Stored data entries

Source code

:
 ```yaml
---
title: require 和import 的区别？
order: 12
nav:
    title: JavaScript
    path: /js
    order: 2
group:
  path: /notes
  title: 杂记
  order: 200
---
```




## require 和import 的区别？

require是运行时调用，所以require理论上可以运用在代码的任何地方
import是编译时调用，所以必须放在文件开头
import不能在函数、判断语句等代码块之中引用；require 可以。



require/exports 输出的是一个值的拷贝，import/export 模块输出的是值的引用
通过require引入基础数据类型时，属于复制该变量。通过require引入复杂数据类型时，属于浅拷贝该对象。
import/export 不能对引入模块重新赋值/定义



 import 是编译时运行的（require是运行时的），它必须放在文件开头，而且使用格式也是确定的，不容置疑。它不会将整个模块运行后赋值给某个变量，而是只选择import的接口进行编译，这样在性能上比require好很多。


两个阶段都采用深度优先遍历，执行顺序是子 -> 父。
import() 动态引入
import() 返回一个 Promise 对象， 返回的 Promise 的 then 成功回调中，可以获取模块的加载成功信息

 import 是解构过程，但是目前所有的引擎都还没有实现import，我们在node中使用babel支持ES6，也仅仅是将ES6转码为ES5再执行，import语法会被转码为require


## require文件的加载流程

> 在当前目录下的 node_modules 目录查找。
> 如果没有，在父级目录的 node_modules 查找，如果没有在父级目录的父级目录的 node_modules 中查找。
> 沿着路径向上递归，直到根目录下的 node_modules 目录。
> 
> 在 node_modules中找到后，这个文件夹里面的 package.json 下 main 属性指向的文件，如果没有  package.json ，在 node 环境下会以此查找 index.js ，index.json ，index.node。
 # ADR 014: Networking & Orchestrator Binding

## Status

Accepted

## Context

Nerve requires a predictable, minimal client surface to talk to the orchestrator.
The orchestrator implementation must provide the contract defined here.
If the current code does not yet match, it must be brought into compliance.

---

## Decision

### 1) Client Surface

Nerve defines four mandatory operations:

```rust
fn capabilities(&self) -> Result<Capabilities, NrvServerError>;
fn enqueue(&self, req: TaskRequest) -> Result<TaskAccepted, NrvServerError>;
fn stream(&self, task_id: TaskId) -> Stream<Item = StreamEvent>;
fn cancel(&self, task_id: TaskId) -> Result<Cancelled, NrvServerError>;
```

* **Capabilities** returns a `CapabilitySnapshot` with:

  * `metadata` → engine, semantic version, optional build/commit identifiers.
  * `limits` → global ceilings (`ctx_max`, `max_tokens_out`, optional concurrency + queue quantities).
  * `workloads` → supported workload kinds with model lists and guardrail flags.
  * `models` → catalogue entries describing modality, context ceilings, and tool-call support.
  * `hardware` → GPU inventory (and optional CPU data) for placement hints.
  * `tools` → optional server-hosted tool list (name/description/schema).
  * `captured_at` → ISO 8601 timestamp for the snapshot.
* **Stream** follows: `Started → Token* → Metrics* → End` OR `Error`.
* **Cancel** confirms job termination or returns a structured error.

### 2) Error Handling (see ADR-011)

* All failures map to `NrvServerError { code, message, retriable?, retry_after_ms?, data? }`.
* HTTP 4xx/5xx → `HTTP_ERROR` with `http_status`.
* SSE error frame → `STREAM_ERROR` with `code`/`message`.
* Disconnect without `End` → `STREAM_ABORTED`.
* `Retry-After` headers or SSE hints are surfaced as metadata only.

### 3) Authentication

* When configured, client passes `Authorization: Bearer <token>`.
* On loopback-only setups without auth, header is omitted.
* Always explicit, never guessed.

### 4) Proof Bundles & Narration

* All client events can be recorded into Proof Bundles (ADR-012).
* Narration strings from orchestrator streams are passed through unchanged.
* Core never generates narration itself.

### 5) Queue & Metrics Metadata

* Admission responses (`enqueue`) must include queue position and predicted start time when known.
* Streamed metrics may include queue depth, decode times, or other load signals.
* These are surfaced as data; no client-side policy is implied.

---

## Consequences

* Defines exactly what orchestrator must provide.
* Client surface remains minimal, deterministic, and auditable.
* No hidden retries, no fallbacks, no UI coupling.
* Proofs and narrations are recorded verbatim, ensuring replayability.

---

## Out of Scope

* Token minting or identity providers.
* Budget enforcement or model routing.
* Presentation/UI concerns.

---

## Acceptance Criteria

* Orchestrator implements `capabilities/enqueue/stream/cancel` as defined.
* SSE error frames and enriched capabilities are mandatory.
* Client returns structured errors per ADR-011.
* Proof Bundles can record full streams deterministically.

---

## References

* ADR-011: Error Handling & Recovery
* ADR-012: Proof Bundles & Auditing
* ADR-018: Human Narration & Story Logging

What you should do> Your reply should be a verbatim retyping of the lines from the one that holds "HTTP 4xx/5xx →" through the last line of the entries.

Answer to this problem>
* HTTP 4xx/5xx → `HTTP_ERROR` with `http_status`.
* SSE error frame → `STREAM_ERROR` with `code`/`message`.
* Disconnect without `End` → `STREAM_ABORTED`.
* `Retry-After` headers or SSE hints are surfaced as metadata only.

### 3) Authentication

* When configured, client passes `Authorization: Bearer <token>`.
* On loopback-only setups without auth, header is omitted.
* Always explicit, never guessed.

### 4) Proof Bundles & Narration

* All client events can be recorded into Proof Bundles (ADR-012).
* Narration strings from orchestrator streams are passed through unchanged.
* Core never generates narration itself.

### 5) Queue & Metrics Metadata

* Admission responses (`enqueue`) must include queue position and predicted start time when known.
* Streamed metrics may include queue depth, decode times, or other load signals.
* These are surfaced as data; no client-side policy is implied.

---

## Consequences

* Defines exactly what orchestrator must provide.
* Client surface remains minimal, deterministic, and auditable.
* No hidden retries, no fallbacks, no UI coupling.
* Proofs and narrations are recorded verbatim, ensuring replayability.

---

## Out of Scope

* Token minting or identity providers.
* Budget enforcement or model routing.
* Presentation/UI concerns.

---

## Acceptance Criteria

* Orchestrator implements `capabilities/enqueue/stream/cancel` as defined.
* SSE error frames and enriched capabilities are mandatory.
* Client returns structured errors per ADR-011.
* Proof Bundles can record full streams deterministically.

---

## References

* ADR-011: Error Handling & Recovery
* ADR-012: Proof Bundles & Auditing
* ADR-018: Human Narration & Story Logging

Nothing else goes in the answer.